* **Assigned task**:
Look through the entries for the string "commands", and copy each line that holds it.
Segment Open
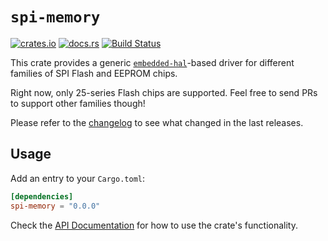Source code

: # `spi-memory`

[![crates.io](https://img.shields.io/crates/v/spi-memory.svg)](https://crates.io/crates/spi-memory)
[![docs.rs](https://docs.rs/spi-memory/badge.svg)](https://docs.rs/spi-memory/)
[![Build Status](https://travis-ci.org/jonas-schievink/spi-memory.svg?branch=master)](https://travis-ci.org/jonas-schievink/spi-memory)

This crate provides a generic [`embedded-hal`]-based driver for different
families of SPI Flash and EEPROM chips.

Right now, only 25-series Flash chips are supported. Feel free to send PRs to
support other families though!

Please refer to the [changelog](CHANGELOG.md) to see what changed in the last
releases.

[`embedded-hal`]: https://github.com/rust-embedded/embedded-hal

## Usage

Add an entry to your `Cargo.toml`:

```toml
[dependencies]
spi-memory = "0.0.0"
```

Check the [API Documentation](https://docs.rs/spi-memory/) for how to use the
crate's functionality.
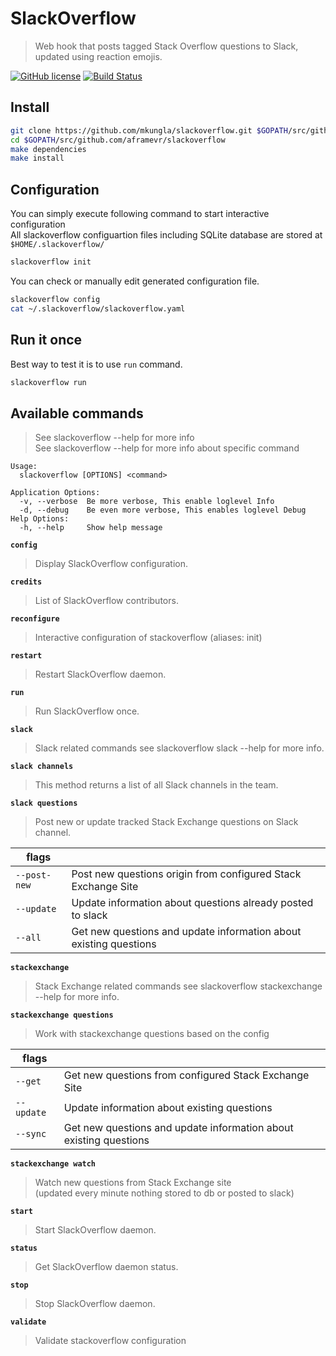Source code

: # SlackOverflow

> Web hook that posts tagged Stack Overflow questions to Slack, updated using reaction emojis.  

[![GitHub license][license-image]][license-url]
[![Build Status][travis-ci-image]][travis-ci-url]

## Install

```bash
git clone https://github.com/mkungla/slackoverflow.git $GOPATH/src/github.com/aframevr/slackoverflow
cd $GOPATH/src/github.com/aframevr/slackoverflow
make dependencies
make install
```

## Configuration

You can simply execute following command to start interactive configuration  
All slackoverflow configuartion files including SQLite database are stored at
`$HOME/.slackoverflow/`

```bash
slackoverflow init
```

You can check or manually edit generated configuration file.

```bash
slackoverflow config
cat ~/.slackoverflow/slackoverflow.yaml
```

## Run it once

Best way to test it is to use `run` command.

```bash
slackoverflow run
```

## Available commands

> See slackoverflow --help for more info  
> See slackoverflow <command> --help for more info about specific command

```
Usage:
  slackoverflow [OPTIONS] <command>

Application Options:
  -v, --verbose  Be more verbose, This enable loglevel Info
  -d, --debug    Be even more verbose, This enables loglevel Debug
Help Options:
  -h, --help     Show help message
```

**`config`**
> Display SlackOverflow configuration.

**`credits`**
> List of SlackOverflow contributors.

**`reconfigure`**
> Interactive configuration of stackoverflow (aliases: init)

**`restart`**
> Restart SlackOverflow daemon.

**`run`**
> Run SlackOverflow once.

**`slack`**
> Slack related commands see slackoverflow slack --help for more info.

**`slack channels`**
> This method returns a list of all Slack channels in the team.

**`slack questions`**
> Post new or update tracked Stack Exchange questions on Slack channel.

| flags | |
| --- | --- |
| `--post-new` | Post new questions origin from configured Stack Exchange Site |
| `--update` | Update information about questions already posted to slack |
| `--all` | Get new questions and update information about existing questions |

**`stackexchange`**
> Stack Exchange related commands see slackoverflow stackexchange --help for more info.

**`stackexchange questions`**
> Work with stackexchange questions based on the config

| flags | |
| --- | --- |
| `--get` | Get new questions from configured Stack Exchange Site |
| `--update` | Update information about existing questions |
| `--sync` | Get new questions and update information about existing questions |

**`stackexchange watch`**
> Watch new questions from Stack Exchange site  
> (updated every minute nothing stored to db or posted to slack)

**`start`**
> Start SlackOverflow daemon.

**`status`**
> Get SlackOverflow daemon status.

**`stop`**
> Stop SlackOverflow daemon.

**`validate`**
> Validate stackoverflow configuration

<!-- ASSETS and LINKS -->
<!-- travis-ci -->
[travis-ci-image]: https://travis-ci.org/aframevr/slackoverflow.svg?branch=master
[travis-ci-url]: https://travis-ci.org/aframevr/slackoverflow

<!-- License -->
[license-image]: https://img.shields.io/badge/license-MIT-blue.svg?style=flat-square
[license-url]: https://raw.githubusercontent.com/aframevr/slackoverflow/master/LICENSE
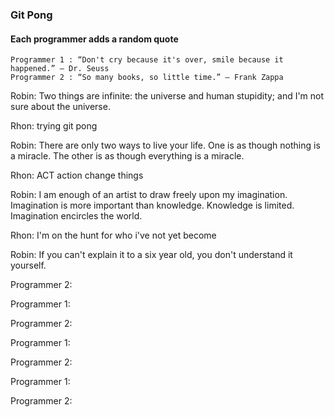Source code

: ### Git Pong
#### Each programmer adds a random quote

```Example:
Programmer 1 : “Don't cry because it's over, smile because it happened.” ― Dr. Seuss
Programmer 2 : “So many books, so little time.” ― Frank Zappa
```

Robin: Two things are infinite: the universe and human stupidity; and I'm not sure about the universe.

Rhon: trying git pong

Robin: There are only two ways to live your life. One is as though nothing is a miracle. The other is as though everything is a miracle.

Rhon: ACT action change things

Robin: I am enough of an artist to draw freely upon my imagination. Imagination is more important than knowledge. Knowledge is limited. Imagination encircles the world. 

Rhon: I'm on the hunt for who i've not yet become

Robin: If you can't explain it to a six year old, you don't understand it yourself.

Programmer 2:

Programmer 1:

Programmer 2:

Programmer 1:

Programmer 2:

Programmer 1:

Programmer 2:
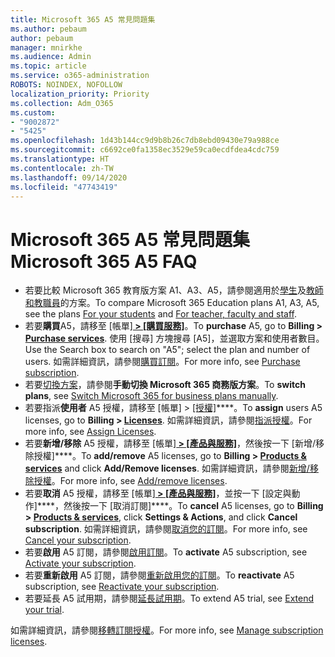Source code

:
 ```yaml
---
title: Microsoft 365 A5 常見問題集
ms.author: pebaum
author: pebaum
manager: mnirkhe
ms.audience: Admin
ms.topic: article
ms.service: o365-administration
ROBOTS: NOINDEX, NOFOLLOW
localization_priority: Priority
ms.collection: Adm_O365
ms.custom:
- "9002872"
- "5425"
ms.openlocfilehash: 1d43b144cc9d9b8b26c7db8ebd09430e79a988ce
ms.sourcegitcommit: c6692ce0fa1358ec3529e59ca0ecdfdea4cdc759
ms.translationtype: HT
ms.contentlocale: zh-TW
ms.lasthandoff: 09/14/2020
ms.locfileid: "47743419"
---
```

# <a name="microsoft-365-a5-faq"></a><span data-ttu-id="8e1e6-102">Microsoft 365 A5 常見問題集</span><span class="sxs-lookup"><span data-stu-id="8e1e6-102">Microsoft 365 A5 FAQ</span></span>

- <span data-ttu-id="8e1e6-103">若要比較 Microsoft 365 教育版方案 A1、A3、A5，請參閱適用於[學生](https://www.microsoft.com/microsoft-365/academic/compare-office-365-education-plans?activetab=tab:primaryr1)及[教師和教職員](https://www.microsoft.com/microsoft-365/academic/compare-office-365-education-plans?activetab=tab:primaryr2)的方案。</span><span class="sxs-lookup"><span data-stu-id="8e1e6-103">To compare Microsoft 365 Education plans A1, A3, A5, see the plans [For your students](https://www.microsoft.com/microsoft-365/academic/compare-office-365-education-plans?activetab=tab:primaryr1) and [For teacher, faculty and staff](https://www.microsoft.com/microsoft-365/academic/compare-office-365-education-plans?activetab=tab:primaryr2).</span></span>
- <span data-ttu-id="8e1e6-104">若要**購買**A5，請移至 [帳單]**[ > [購買服務]](https://go.microsoft.com/fwlink/p/?linkid=868433)**。</span><span class="sxs-lookup"><span data-stu-id="8e1e6-104">To **purchase** A5, go to **Billing > [Purchase services](https://go.microsoft.com/fwlink/p/?linkid=868433)**.</span></span> <span data-ttu-id="8e1e6-105">使用 [搜尋] 方塊搜尋 [A5]，並選取方案和使用者數目。</span><span class="sxs-lookup"><span data-stu-id="8e1e6-105">Use the Search box to search on "A5"; select the plan and number of users.</span></span> <span data-ttu-id="8e1e6-106">如需詳細資訊，請參閱[購買訂閱](https://docs.microsoft.com/microsoft-365/commerce/buy-another-subscription)。</span><span class="sxs-lookup"><span data-stu-id="8e1e6-106">For more info, see [Purchase subscription](https://docs.microsoft.com/microsoft-365/commerce/buy-another-subscription).</span></span>
- <span data-ttu-id="8e1e6-107">若要[切換方案](https://docs.microsoft.com/microsoft-365/commerce/subscriptions/switch-plans-manually?view=o365-worldwide)，請參閱**手動切換 Microsoft 365 商務版方案**。</span><span class="sxs-lookup"><span data-stu-id="8e1e6-107">To **switch plans**, see [Switch Microsoft 365 for business plans manually](https://docs.microsoft.com/microsoft-365/commerce/subscriptions/switch-plans-manually?view=o365-worldwide).</span></span>
- <span data-ttu-id="8e1e6-108">若要指派**使用者** A5 授權，請移至 [帳單] > [[授權]](https://go.microsoft.com/fwlink/p/?linkid=842264)\*\*\*\*。</span><span class="sxs-lookup"><span data-stu-id="8e1e6-108">To **assign** users A5 licenses, go to **Billing > [Licenses](https://go.microsoft.com/fwlink/p/?linkid=842264)**.</span></span> <span data-ttu-id="8e1e6-109">如需詳細資訊，請參閱[指派授權](https://docs.microsoft.com/microsoft-365/admin/manage/assign-licenses-to-users?view=o365-worldwide)。</span><span class="sxs-lookup"><span data-stu-id="8e1e6-109">For more info, see [Assign Licenses](https://docs.microsoft.com/microsoft-365/admin/manage/assign-licenses-to-users?view=o365-worldwide).</span></span>
- <span data-ttu-id="8e1e6-110">若要**新增/移除** A5 授權，請移至 [帳單]**[ > [產品與服務]](https://go.microsoft.com/fwlink/p/?linkid=842054)**，然後按一下 [新增/移除授權]\*\*\*\*。</span><span class="sxs-lookup"><span data-stu-id="8e1e6-110">To **add/remove** A5 licenses, go to **Billing > [Products & services](https://go.microsoft.com/fwlink/p/?linkid=842054)** and click **Add/Remove licenses**.</span></span> <span data-ttu-id="8e1e6-111">如需詳細資訊，請參閱[新增/移除授權](https://docs.microsoft.com/microsoft-365/commerce/licenses/buy-licenses?view=o365-worldwide#add-or-remove-licenses-for-your-business-subscription)。</span><span class="sxs-lookup"><span data-stu-id="8e1e6-111">For more info, see [Add/remove licenses](https://docs.microsoft.com/microsoft-365/commerce/licenses/buy-licenses?view=o365-worldwide#add-or-remove-licenses-for-your-business-subscription).</span></span> 
- <span data-ttu-id="8e1e6-112">若要**取消** A5 授權，請移至 [帳單]**[ > [產品與服務]](https://go.microsoft.com/fwlink/p/?linkid=842054)**，並按一下 [設定與動作]\*\*\*\*，然後按一下 [取消訂閱]\*\*\*\*。</span><span class="sxs-lookup"><span data-stu-id="8e1e6-112">To **cancel** A5 licenses, go to **Billing > [Products & services](https://go.microsoft.com/fwlink/p/?linkid=842054)**, click **Settings & Actions**, and click **Cancel subscription**.</span></span> <span data-ttu-id="8e1e6-113">如需詳細資訊，請參閱[取消您的訂閱](https://docs.microsoft.com/microsoft-365/commerce/subscriptions/cancel-your-subscription)。</span><span class="sxs-lookup"><span data-stu-id="8e1e6-113">For more info, see [Cancel your subscription](https://docs.microsoft.com/microsoft-365/commerce/subscriptions/cancel-your-subscription).</span></span>
- <span data-ttu-id="8e1e6-114">若要**啟用** A5 訂閱，請參閱[啟用訂閱](https://docs.microsoft.com/alchemyinsights/activate-your-office-365-subscription)。</span><span class="sxs-lookup"><span data-stu-id="8e1e6-114">To **activate** A5 subscription, see [Activate your subscription](https://docs.microsoft.com/alchemyinsights/activate-your-office-365-subscription).</span></span>
- <span data-ttu-id="8e1e6-115">若要**重新啟用** A5 訂閱，請參閱[重新啟用您的訂閱](https://docs.microsoft.com/alchemyinsights/reactivate-your-subscription)。</span><span class="sxs-lookup"><span data-stu-id="8e1e6-115">To **reactivate** A5 subscription, see [Reactivate your subscription](https://docs.microsoft.com/alchemyinsights/reactivate-your-subscription).</span></span>
- <span data-ttu-id="8e1e6-116">若要延長 A5 試用期，請參閱[延長試用期](https://docs.microsoft.com/alchemyinsights/extend-your-trial-for-office-365-for-business)。</span><span class="sxs-lookup"><span data-stu-id="8e1e6-116">To extend A5 trial, see [Extend your trial](https://docs.microsoft.com/alchemyinsights/extend-your-trial-for-office-365-for-business).</span></span>

<span data-ttu-id="8e1e6-117">如需詳細資訊，請參閱[移轉訂閱授權](https://docs.microsoft.com/microsoft-365/commerce/licenses/buy-licenses?view=o365-worldwide#add-or-remove-licenses-for-your-business-subscription)。</span><span class="sxs-lookup"><span data-stu-id="8e1e6-117">For more info, see [Manage subscription licenses](https://docs.microsoft.com/microsoft-365/commerce/licenses/buy-licenses?view=o365-worldwide#add-or-remove-licenses-for-your-business-subscription).</span></span>


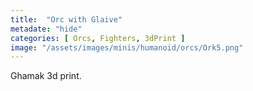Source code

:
 ```yaml
---
title:  "Orc with Glaive"
metadate: "hide"
categories: [ Orcs, Fighters, 3dPrint ]
image: "/assets/images/minis/humanoid/orcs/Ork5.png"
---
```

Ghamak 3d print.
Segment Closed
* **Exercise result**:
## Available commands
> Slack related commands see slackoverflow slack --help for more info.
> Stack Exchange related commands see slackoverflow stackexchange --help for more info.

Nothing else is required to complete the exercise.